By most accounts, Fred was not much interested in school but was quite taken with cars. He chauffeured for a few years before taking up racing as a profession. His first Indy 500 was in 1927, when he placed 11th. The Indianapolis 500 was quite a different race in its early days. The event premiered in 1911, with the same 500 mile 200 lap race we have today, but the speedway was paved with brick, drivers had a passenger called a ‘ride-along mechanic’ and the cars looked like they belonged in a pinewood derby. But you won’t need a description, because the Indianapolis Speedway in 1932 has been immortalized in the Warner Brothers film The Crowd Roars. And, like a ghost from the past, Fred Frame appears in the film playing himself. Released in April of that year, Frame went on to win the Indy 500 on May 30th. He only gets a few lines in the film, but he delivers them well as he towers over Joe Greer, played by James Cagney. It’s not often that someone from our archives can be seen walking, talking and breathing, so it is quite a thrill watching him. The film can be rented and streamed over the internet through a well-known site that inexplicably has the name of a famous South American river.

The 1932 Indy 500 broke speed records that had been set seven years earlier by Peter DePaolo, averaging 104.44 mph (for comparison, the 2014 Indy 500 winner, Ryan Hunter-Reay averaged 186.563mph).
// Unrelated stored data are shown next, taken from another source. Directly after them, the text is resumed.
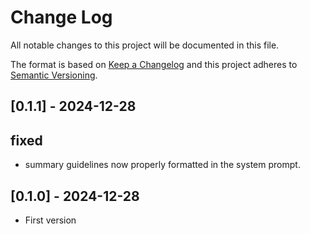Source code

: # Change Log

All notable changes to this project will be documented in this file.

The format is based on [Keep a Changelog](http://keepachangelog.com/en/1.0.0/)
and this project adheres to [Semantic Versioning](http://semver.org/spec/v2.0.0.html).

## [0.1.1] - 2024-12-28
## fixed
* summary guidelines now properly formatted in the system prompt.

## [0.1.0] - 2024-12-28
* First version
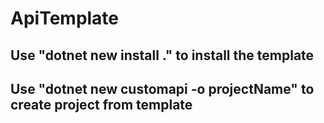 # ApiTemplate

## Use "dotnet new install ." to install the template

## Use "dotnet new customapi -o projectName" to create project from template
Although Frame placed well in the years that followed, at 38 he was old for a driver. His son, Bob, became the racer in the family after Fred left the track in 1939, after a particularly bad accident. Bob was later killed in a race in Owatonna, Minnesota, in 1947.

Frame died of a heart attack at his home in Hayward, California, in 1962. There was no obituary published in his home town of Exeter, New Hampshire. According to the Nancy Carnegie Merrill index of the Exeter News-Letter, the only time Fred Frame was ever mentioned in the newspaper was in 1941, when a relative, Joseph LaFramboise, entered the New Hampshire Soap Box Derby. Fifteen-year-old Joe gets three columns including, “related to Freddie Frame, one-time winner of the 500-mile Indianapolis speed classic, LaFramboise finished second in the entire field in 1939, and last year reached the semi-finals before being eliminated.” Thanks. Nice that he got a mention. Fred Frame should be considered one of our home town heroes. Pass the word around.

Image: Exeter native, Fred Frame (on right), winner of the 1932 Indianapolis 500.